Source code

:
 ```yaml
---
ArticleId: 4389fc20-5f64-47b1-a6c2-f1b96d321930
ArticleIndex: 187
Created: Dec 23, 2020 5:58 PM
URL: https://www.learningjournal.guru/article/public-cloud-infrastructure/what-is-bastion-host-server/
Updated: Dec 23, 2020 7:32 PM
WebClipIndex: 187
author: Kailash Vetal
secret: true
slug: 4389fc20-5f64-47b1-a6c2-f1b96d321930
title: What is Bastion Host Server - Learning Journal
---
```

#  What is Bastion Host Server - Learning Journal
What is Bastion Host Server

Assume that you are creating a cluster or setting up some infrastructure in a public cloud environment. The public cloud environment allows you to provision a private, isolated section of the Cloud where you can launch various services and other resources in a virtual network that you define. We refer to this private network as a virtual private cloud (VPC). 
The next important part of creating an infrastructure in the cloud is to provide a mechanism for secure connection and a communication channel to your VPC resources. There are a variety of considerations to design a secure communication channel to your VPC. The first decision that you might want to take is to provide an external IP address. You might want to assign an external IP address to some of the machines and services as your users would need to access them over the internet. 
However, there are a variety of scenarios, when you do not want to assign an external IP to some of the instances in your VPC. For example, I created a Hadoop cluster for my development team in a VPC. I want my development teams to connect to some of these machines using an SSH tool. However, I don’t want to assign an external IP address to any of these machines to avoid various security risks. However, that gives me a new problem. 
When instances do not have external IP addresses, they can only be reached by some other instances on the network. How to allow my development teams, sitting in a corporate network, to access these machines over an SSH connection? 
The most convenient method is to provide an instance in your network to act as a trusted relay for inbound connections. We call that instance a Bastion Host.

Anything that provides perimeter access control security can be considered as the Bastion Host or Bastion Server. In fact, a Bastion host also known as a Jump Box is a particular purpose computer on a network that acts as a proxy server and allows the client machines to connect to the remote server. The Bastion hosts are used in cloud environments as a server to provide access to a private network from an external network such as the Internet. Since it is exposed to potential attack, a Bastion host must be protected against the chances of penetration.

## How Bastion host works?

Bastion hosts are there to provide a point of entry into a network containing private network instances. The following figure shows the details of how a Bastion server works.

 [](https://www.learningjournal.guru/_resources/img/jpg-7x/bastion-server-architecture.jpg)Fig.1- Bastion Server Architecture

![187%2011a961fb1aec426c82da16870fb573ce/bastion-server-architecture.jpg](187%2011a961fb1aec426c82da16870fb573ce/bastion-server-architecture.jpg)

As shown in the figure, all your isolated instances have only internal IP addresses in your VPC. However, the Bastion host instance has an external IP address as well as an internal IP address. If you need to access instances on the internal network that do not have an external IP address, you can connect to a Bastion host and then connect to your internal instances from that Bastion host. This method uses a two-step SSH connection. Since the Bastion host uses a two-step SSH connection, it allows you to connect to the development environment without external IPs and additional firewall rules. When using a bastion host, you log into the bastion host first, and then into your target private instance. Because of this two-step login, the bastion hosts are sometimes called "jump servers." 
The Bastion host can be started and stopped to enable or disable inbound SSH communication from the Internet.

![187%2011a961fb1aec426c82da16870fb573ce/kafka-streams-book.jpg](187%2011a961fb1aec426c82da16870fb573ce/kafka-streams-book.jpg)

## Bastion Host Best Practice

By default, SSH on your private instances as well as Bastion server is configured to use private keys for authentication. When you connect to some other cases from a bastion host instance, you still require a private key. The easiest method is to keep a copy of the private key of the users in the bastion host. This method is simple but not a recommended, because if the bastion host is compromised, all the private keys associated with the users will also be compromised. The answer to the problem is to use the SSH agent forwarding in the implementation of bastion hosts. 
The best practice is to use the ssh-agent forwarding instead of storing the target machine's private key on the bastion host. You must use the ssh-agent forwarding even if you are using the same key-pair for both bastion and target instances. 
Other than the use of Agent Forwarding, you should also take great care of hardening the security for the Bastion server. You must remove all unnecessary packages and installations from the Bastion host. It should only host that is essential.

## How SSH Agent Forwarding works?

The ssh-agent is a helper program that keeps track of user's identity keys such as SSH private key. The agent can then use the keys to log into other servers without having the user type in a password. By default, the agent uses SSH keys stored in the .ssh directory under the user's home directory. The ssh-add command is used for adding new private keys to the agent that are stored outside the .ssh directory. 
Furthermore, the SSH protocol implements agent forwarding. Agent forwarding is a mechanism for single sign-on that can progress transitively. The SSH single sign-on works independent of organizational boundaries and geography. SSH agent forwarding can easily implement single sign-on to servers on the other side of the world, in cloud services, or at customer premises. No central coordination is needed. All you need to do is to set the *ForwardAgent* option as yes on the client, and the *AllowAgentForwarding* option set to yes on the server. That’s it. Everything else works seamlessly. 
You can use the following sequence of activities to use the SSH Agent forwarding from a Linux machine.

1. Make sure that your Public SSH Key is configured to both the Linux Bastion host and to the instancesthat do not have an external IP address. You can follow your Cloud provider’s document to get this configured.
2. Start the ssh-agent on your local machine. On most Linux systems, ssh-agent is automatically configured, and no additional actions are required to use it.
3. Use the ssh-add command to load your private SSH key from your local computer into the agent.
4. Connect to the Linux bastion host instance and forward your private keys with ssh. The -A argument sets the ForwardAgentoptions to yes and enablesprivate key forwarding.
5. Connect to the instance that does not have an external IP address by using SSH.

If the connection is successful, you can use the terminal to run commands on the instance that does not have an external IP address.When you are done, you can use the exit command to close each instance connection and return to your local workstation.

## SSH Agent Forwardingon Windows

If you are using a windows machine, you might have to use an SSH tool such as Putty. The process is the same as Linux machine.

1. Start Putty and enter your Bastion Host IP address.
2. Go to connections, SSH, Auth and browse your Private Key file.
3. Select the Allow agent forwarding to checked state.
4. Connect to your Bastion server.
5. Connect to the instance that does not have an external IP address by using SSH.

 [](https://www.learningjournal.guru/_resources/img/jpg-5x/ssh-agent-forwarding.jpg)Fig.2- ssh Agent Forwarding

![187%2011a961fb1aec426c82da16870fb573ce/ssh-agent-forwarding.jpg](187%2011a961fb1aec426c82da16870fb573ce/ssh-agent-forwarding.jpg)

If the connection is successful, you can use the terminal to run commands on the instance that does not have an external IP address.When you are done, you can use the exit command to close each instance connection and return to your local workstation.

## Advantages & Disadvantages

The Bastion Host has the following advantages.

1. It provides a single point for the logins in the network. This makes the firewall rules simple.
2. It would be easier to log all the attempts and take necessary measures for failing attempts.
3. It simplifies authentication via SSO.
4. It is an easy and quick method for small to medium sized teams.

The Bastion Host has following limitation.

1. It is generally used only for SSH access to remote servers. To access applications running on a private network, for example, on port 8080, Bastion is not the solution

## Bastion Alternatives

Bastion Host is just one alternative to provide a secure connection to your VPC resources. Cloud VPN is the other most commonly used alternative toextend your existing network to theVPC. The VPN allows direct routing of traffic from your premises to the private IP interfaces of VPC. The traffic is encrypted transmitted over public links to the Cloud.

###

* **AIM OF THE EXERCISE**
An exact, complete copy of the lines above from the one with "## SSH Agent Forwardingon Windows" through the one with "3. Select the" is the whole answer.

* **RESPONSE AREA**
## SSH Agent Forwardingon Windows

If you are using a windows machine, you might have to use an SSH tool such as Putty. The process is the same as Linux machine.

1. Start Putty and enter your Bastion Host IP address.
2. Go to connections, SSH, Auth and browse your Private Key file.
3. Select the Allow agent forwarding to checked state.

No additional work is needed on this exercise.